日本の経済史において、失われた30年という言葉は、1991年のバブル崩壊から2020年のコロナ禍までの約30年間を指す言葉です。この期間、日本は長期的なデフレーション、低成長、高齢化、少子化などの問題に直面しました。一方で、世界ではグローバリゼーション、IT革命、新興国の台頭などの変化が起こりました。日本はこの変化に対応できず、国際的な影響力や競争力を失っていきました。

では、何が失われた30年の要因だったのでしょうか。一般的には、以下のような要因が挙げられます。

・金融システムの不安定さ:バブル崩壊後、多くの金融機関が不良債権を抱えることになりました。政府や日銀は金融危機を防ぐために金融機関を救済したり、金利を低くしたりしましたが、これが逆に金融機関の貸し出し意欲を低下させたり、資産価格を下落させたりしました。また、金融システムの規制や監督も不十分であり、金融イノベーションや国際化に対応できませんでした。

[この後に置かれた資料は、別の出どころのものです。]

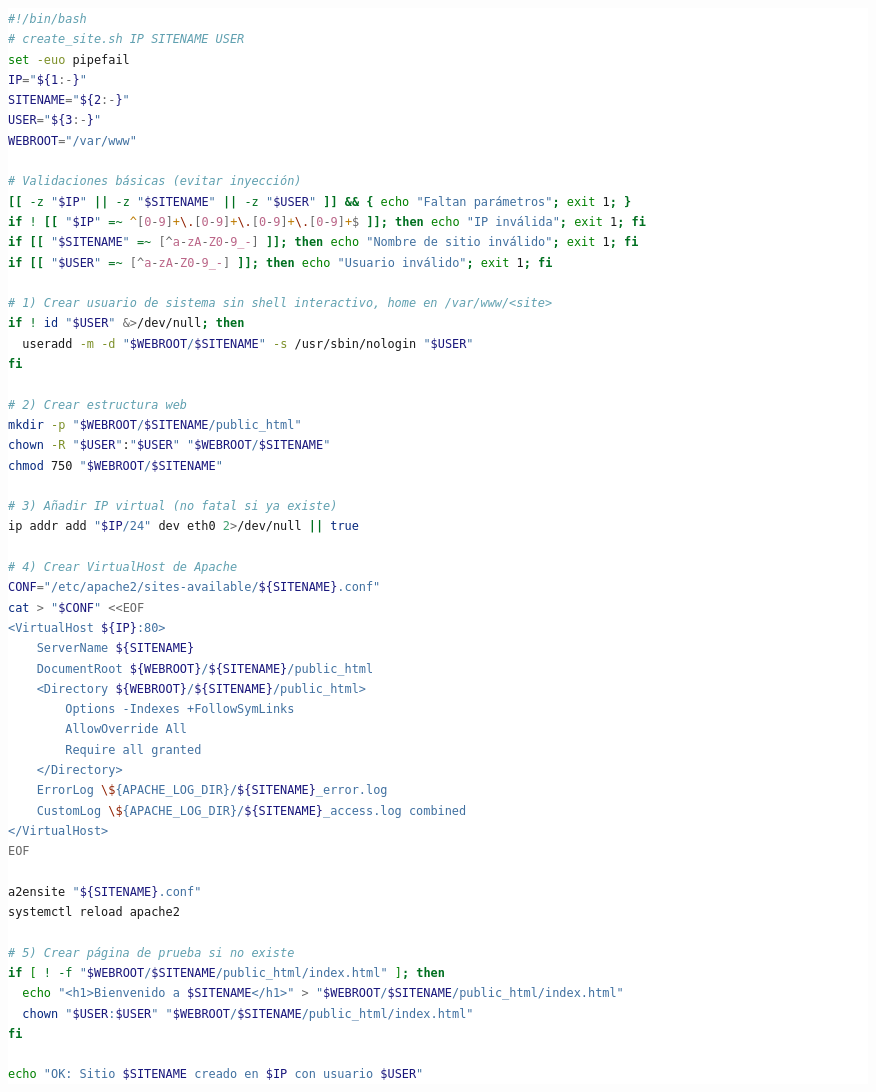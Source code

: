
```bash
#!/bin/bash
# create_site.sh IP SITENAME USER
set -euo pipefail
IP="${1:-}"
SITENAME="${2:-}"
USER="${3:-}"
WEBROOT="/var/www"

# Validaciones básicas (evitar inyección)
[[ -z "$IP" || -z "$SITENAME" || -z "$USER" ]] && { echo "Faltan parámetros"; exit 1; }
if ! [[ "$IP" =~ ^[0-9]+\.[0-9]+\.[0-9]+\.[0-9]+$ ]]; then echo "IP inválida"; exit 1; fi
if [[ "$SITENAME" =~ [^a-zA-Z0-9_-] ]]; then echo "Nombre de sitio inválido"; exit 1; fi
if [[ "$USER" =~ [^a-zA-Z0-9_-] ]]; then echo "Usuario inválido"; exit 1; fi

# 1) Crear usuario de sistema sin shell interactivo, home en /var/www/<site>
if ! id "$USER" &>/dev/null; then
  useradd -m -d "$WEBROOT/$SITENAME" -s /usr/sbin/nologin "$USER"
fi

# 2) Crear estructura web
mkdir -p "$WEBROOT/$SITENAME/public_html"
chown -R "$USER":"$USER" "$WEBROOT/$SITENAME"
chmod 750 "$WEBROOT/$SITENAME"

# 3) Añadir IP virtual (no fatal si ya existe)
ip addr add "$IP/24" dev eth0 2>/dev/null || true

# 4) Crear VirtualHost de Apache
CONF="/etc/apache2/sites-available/${SITENAME}.conf"
cat > "$CONF" <<EOF
<VirtualHost ${IP}:80>
    ServerName ${SITENAME}
    DocumentRoot ${WEBROOT}/${SITENAME}/public_html
    <Directory ${WEBROOT}/${SITENAME}/public_html>
        Options -Indexes +FollowSymLinks
        AllowOverride All
        Require all granted
    </Directory>
    ErrorLog \${APACHE_LOG_DIR}/${SITENAME}_error.log
    CustomLog \${APACHE_LOG_DIR}/${SITENAME}_access.log combined
</VirtualHost>
EOF

a2ensite "${SITENAME}.conf"
systemctl reload apache2

# 5) Crear página de prueba si no existe
if [ ! -f "$WEBROOT/$SITENAME/public_html/index.html" ]; then
  echo "<h1>Bienvenido a $SITENAME</h1>" > "$WEBROOT/$SITENAME/public_html/index.html"
  chown "$USER:$USER" "$WEBROOT/$SITENAME/public_html/index.html"
fi

echo "OK: Sitio $SITENAME creado en $IP con usuario $USER"
```
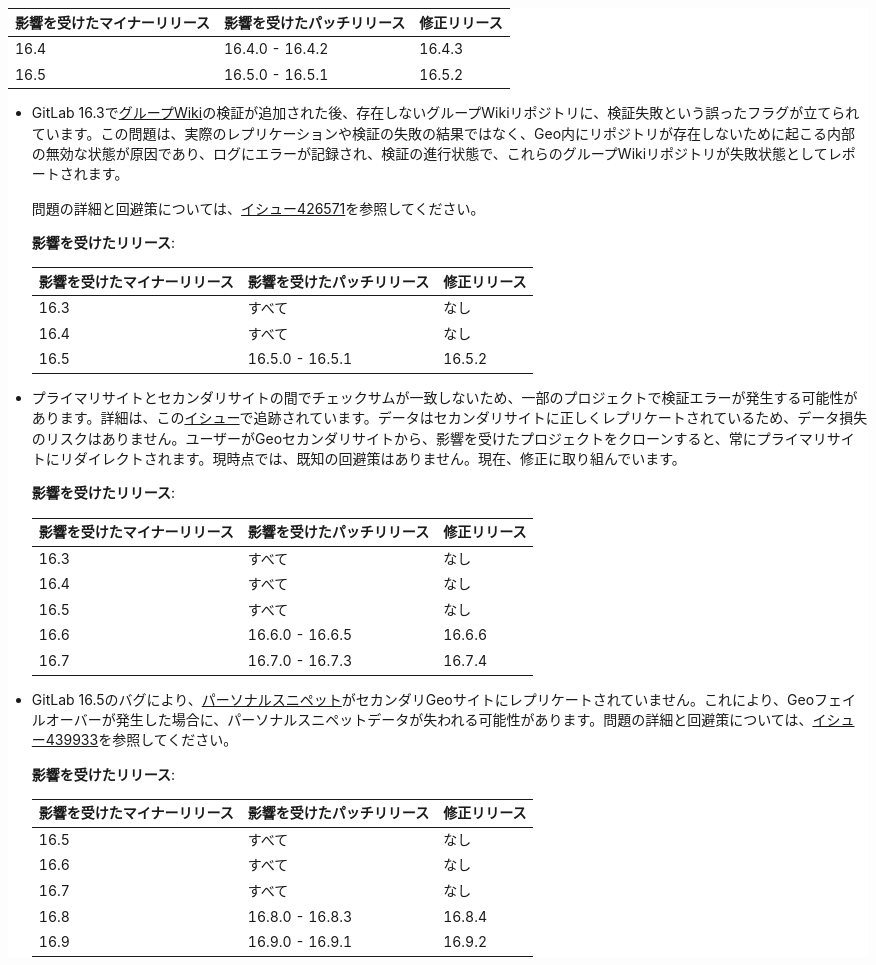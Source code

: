   | 影響を受けたマイナーリリース | 影響を受けたパッチリリース | 修正リリース |
  | ----------------------- | ----------------------- | -------- |
  | 16.4                    | 16.4.0 - 16.4.2         | 16.4.3   |
  | 16.5                    | 16.5.0 - 16.5.1         | 16.5.2   |

- GitLab 16.3で[グループWiki](../../user/project/wiki/group.md)の検証が追加された後、存在しないグループWikiリポジトリに、検証失敗という誤ったフラグが立てられています。この問題は、実際のレプリケーションや検証の失敗の結果ではなく、Geo内にリポジトリが存在しないために起こる内部の無効な状態が原因であり、ログにエラーが記録され、検証の進行状態で、これらのグループWikiリポジトリが失敗状態としてレポートされます。

  問題の詳細と回避策については、[イシュー426571](https://gitlab.com/gitlab-org/gitlab/-/issues/426571)を参照してください。

  **影響を受けたリリース**:

  | 影響を受けたマイナーリリース | 影響を受けたパッチリリース | 修正リリース |
  | ------ | ------ | ------ |
  | 16.3   | すべて    | なし   |
  | 16.4   | すべて    | なし   |
  | 16.5   | 16.5.0 - 16.5.1    | 16.5.2   |

- プライマリサイトとセカンダリサイトの間でチェックサムが一致しないため、一部のプロジェクトで検証エラーが発生する可能性があります。詳細は、この[イシュー](https://gitlab.com/gitlab-org/gitlab/-/issues/427493)で追跡されています。データはセカンダリサイトに正しくレプリケートされているため、データ損失のリスクはありません。ユーザーがGeoセカンダリサイトから、影響を受けたプロジェクトをクローンすると、常にプライマリサイトにリダイレクトされます。現時点では、既知の回避策はありません。現在、修正に取り組んでいます。

  **影響を受けたリリース**:

  | 影響を受けたマイナーリリース | 影響を受けたパッチリリース | 修正リリース |
  | ----------------------- | ----------------------- | -------- |
  | 16.3                    |  すべて                    | なし     |
  | 16.4                    |  すべて                    | なし     |
  | 16.5                    |  すべて                    | なし     |
  | 16.6                    |  16.6.0 - 16.6.5        | 16.6.6   |
  | 16.7                    |  16.7.0 - 16.7.3        | 16.7.4   |

- GitLab 16.5のバグにより、[パーソナルスニペット](../../user/snippets.md)がセカンダリGeoサイトにレプリケートされていません。これにより、Geoフェイルオーバーが発生した場合に、パーソナルスニペットデータが失われる可能性があります。問題の詳細と回避策については、[イシュー439933](https://gitlab.com/gitlab-org/gitlab/-/issues/439933)を参照してください。

  **影響を受けたリリース**:

  | 影響を受けたマイナーリリース | 影響を受けたパッチリリース | 修正リリース |
  | ----------------------- | ----------------------- | -------- |
  | 16.5                    |  すべて                    | なし     |
  | 16.6                    |  すべて                    | なし     |
  | 16.7                    |  すべて                    | なし     |
  | 16.8                    |  16.8.0 - 16.8.3        | 16.8.4   |
  | 16.9                    |  16.9.0 - 16.9.1        | 16.9.2   |
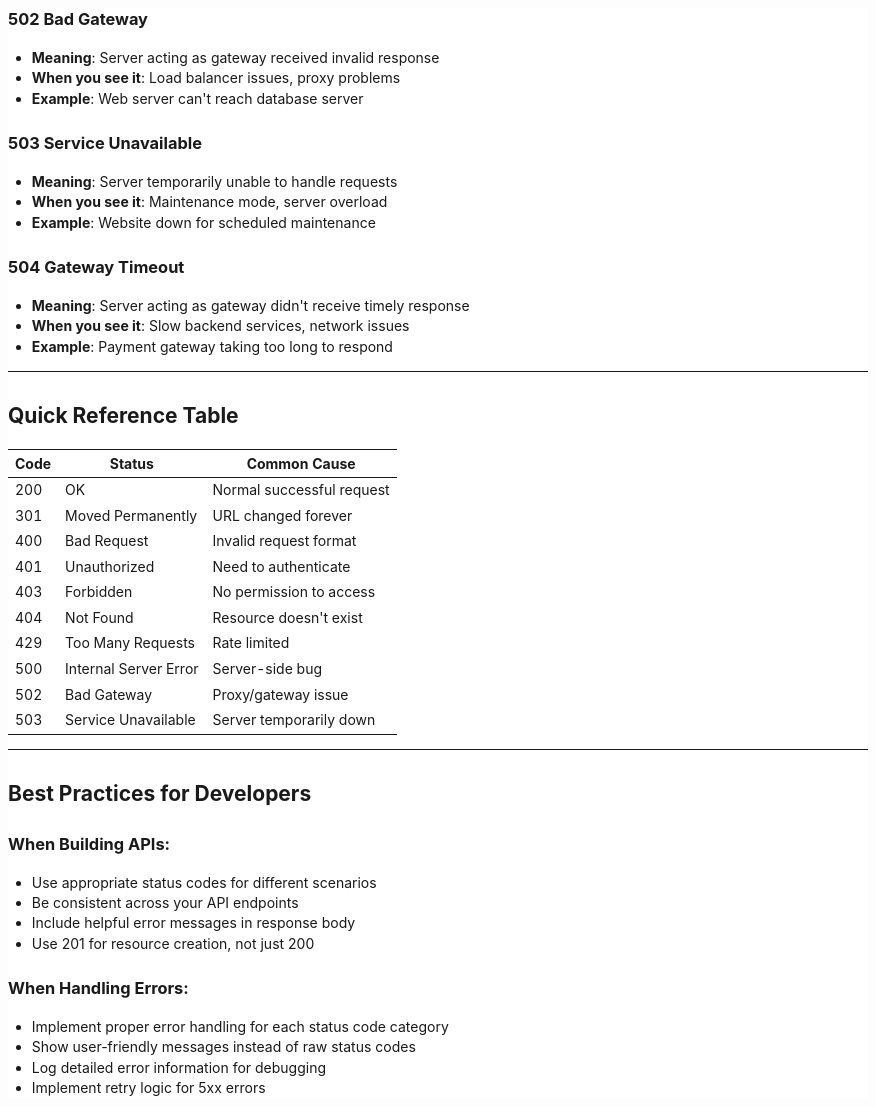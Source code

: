 ### 502 Bad Gateway
- **Meaning**: Server acting as gateway received invalid response
- **When you see it**: Load balancer issues, proxy problems
- **Example**: Web server can't reach database server

### 503 Service Unavailable
- **Meaning**: Server temporarily unable to handle requests
- **When you see it**: Maintenance mode, server overload
- **Example**: Website down for scheduled maintenance

### 504 Gateway Timeout
- **Meaning**: Server acting as gateway didn't receive timely response
- **When you see it**: Slow backend services, network issues
- **Example**: Payment gateway taking too long to respond

---

## Quick Reference Table

| Code | Status | Common Cause |
|------|--------|--------------|
| 200 | OK | Normal successful request |
| 301 | Moved Permanently | URL changed forever |
| 400 | Bad Request | Invalid request format |
| 401 | Unauthorized | Need to authenticate |
| 403 | Forbidden | No permission to access |
| 404 | Not Found | Resource doesn't exist |
| 429 | Too Many Requests | Rate limited |
| 500 | Internal Server Error | Server-side bug |
| 502 | Bad Gateway | Proxy/gateway issue |
| 503 | Service Unavailable | Server temporarily down |

---

## Best Practices for Developers

### When Building APIs:
- Use appropriate status codes for different scenarios
- Be consistent across your API endpoints
- Include helpful error messages in response body
- Use 201 for resource creation, not just 200

### When Handling Errors:
- Implement proper error handling for each status code category
- Show user-friendly messages instead of raw status codes
- Log detailed error information for debugging
- Implement retry logic for 5xx errors

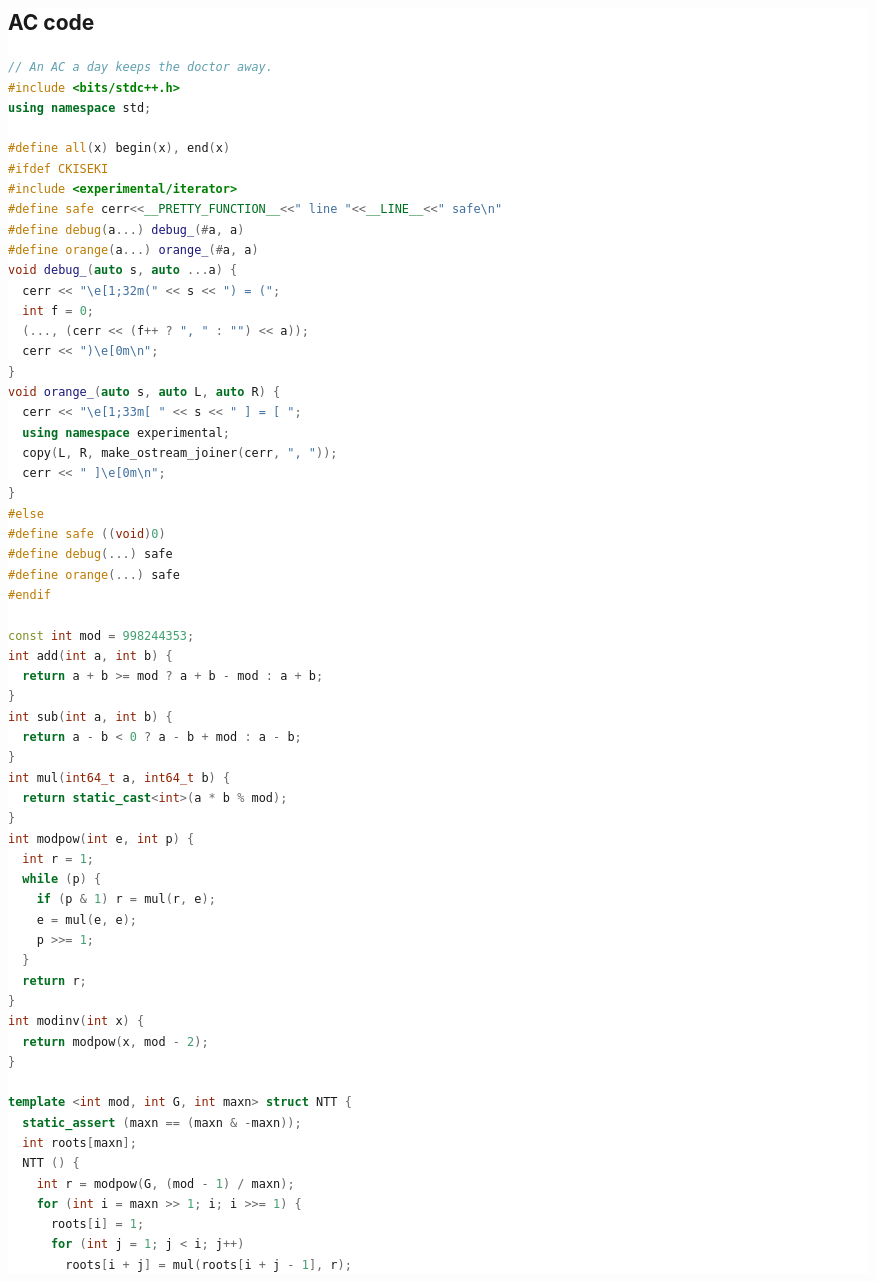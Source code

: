 ## AC code

```cpp
// An AC a day keeps the doctor away.
#include <bits/stdc++.h>
using namespace std;

#define all(x) begin(x), end(x)
#ifdef CKISEKI
#include <experimental/iterator>
#define safe cerr<<__PRETTY_FUNCTION__<<" line "<<__LINE__<<" safe\n"
#define debug(a...) debug_(#a, a)
#define orange(a...) orange_(#a, a)
void debug_(auto s, auto ...a) {
  cerr << "\e[1;32m(" << s << ") = (";
  int f = 0;
  (..., (cerr << (f++ ? ", " : "") << a));
  cerr << ")\e[0m\n";
}
void orange_(auto s, auto L, auto R) {
  cerr << "\e[1;33m[ " << s << " ] = [ ";
  using namespace experimental;
  copy(L, R, make_ostream_joiner(cerr, ", "));
  cerr << " ]\e[0m\n";
}
#else
#define safe ((void)0)
#define debug(...) safe
#define orange(...) safe
#endif

const int mod = 998244353;
int add(int a, int b) {
  return a + b >= mod ? a + b - mod : a + b;
}
int sub(int a, int b) {
  return a - b < 0 ? a - b + mod : a - b;
}
int mul(int64_t a, int64_t b) {
  return static_cast<int>(a * b % mod);
}
int modpow(int e, int p) {
  int r = 1;
  while (p) {
    if (p & 1) r = mul(r, e);
    e = mul(e, e);
    p >>= 1;
  }
  return r;
}
int modinv(int x) {
  return modpow(x, mod - 2);
}

template <int mod, int G, int maxn> struct NTT {
  static_assert (maxn == (maxn & -maxn));
  int roots[maxn];
  NTT () {
    int r = modpow(G, (mod - 1) / maxn);
    for (int i = maxn >> 1; i; i >>= 1) {
      roots[i] = 1;
      for (int j = 1; j < i; j++)
        roots[i + j] = mul(roots[i + j - 1], r);
```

・財政政策の限界:政府は景気刺激策として多額の公共事業を行いましたが、これは効果が限定的であり、財政赤字や国債残高を増加させる結果となりました。また、消費税率の引き上げや社会保障費の増加なども消費や投資を抑制する要因となりました。

・構造改革の遅れ:日本は産業構造や社会構造において大きな変化が必要でしたが、これに対する改革は遅々として進みませんでした。例えば、製造業からサービス業への転換、雇用制度や教育制度の柔軟化、女性や若者の社会参加の促進などです。これらの改革は既得権益や伝統的な価値観に抵抗されることが多く、政治的な決断力やリーダーシップも欠けていました。

・外交・安全保障の課題:日本はアメリカとの同盟関係を維持しつつ、中国や韓国などとも良好な関係を築く必要がありましたが、これは困難なバランスを要求されることになりました。歴史問題や領土問題などで対立することも多くありました。また、北朝鮮の核・ミサイル開発やテロリズムなどの新たな脅威にも対応しなければなりませんでした。

2020年以降、コロナ禍によって世界は再び大きな変化に直面しています。日本も感染拡大や経済危機に苦しんでいますが、一方で、株価はバブル期以来の最高値を更新しました。これは、日本の企業がコロナ禍に対応する能力や技術力を評価されたことや、日銀の金融緩和や政府の経済対策などの効果があったことなどが理由として考えられます。しかし、これは失われた30年が終わったことを意味するのでしょうか。それとも、新たなバブルの兆候なのでしょうか。

今後の日本の経済は、コロナ禍の収束やワクチン接種の進展、オリンピック・パラリンピックの開催などによって大きく左右されるでしょう。しかし、それだけではなく、長期的な視点から、失われた30年の教訓を生かして、経済成長と社会的公正を両立させるための戦略や政策を立てて実行することが必要です。

日本は失われた30年から脱出できてると言えるのでしょうか?
そのチャンスを持っていると信じたいですものです。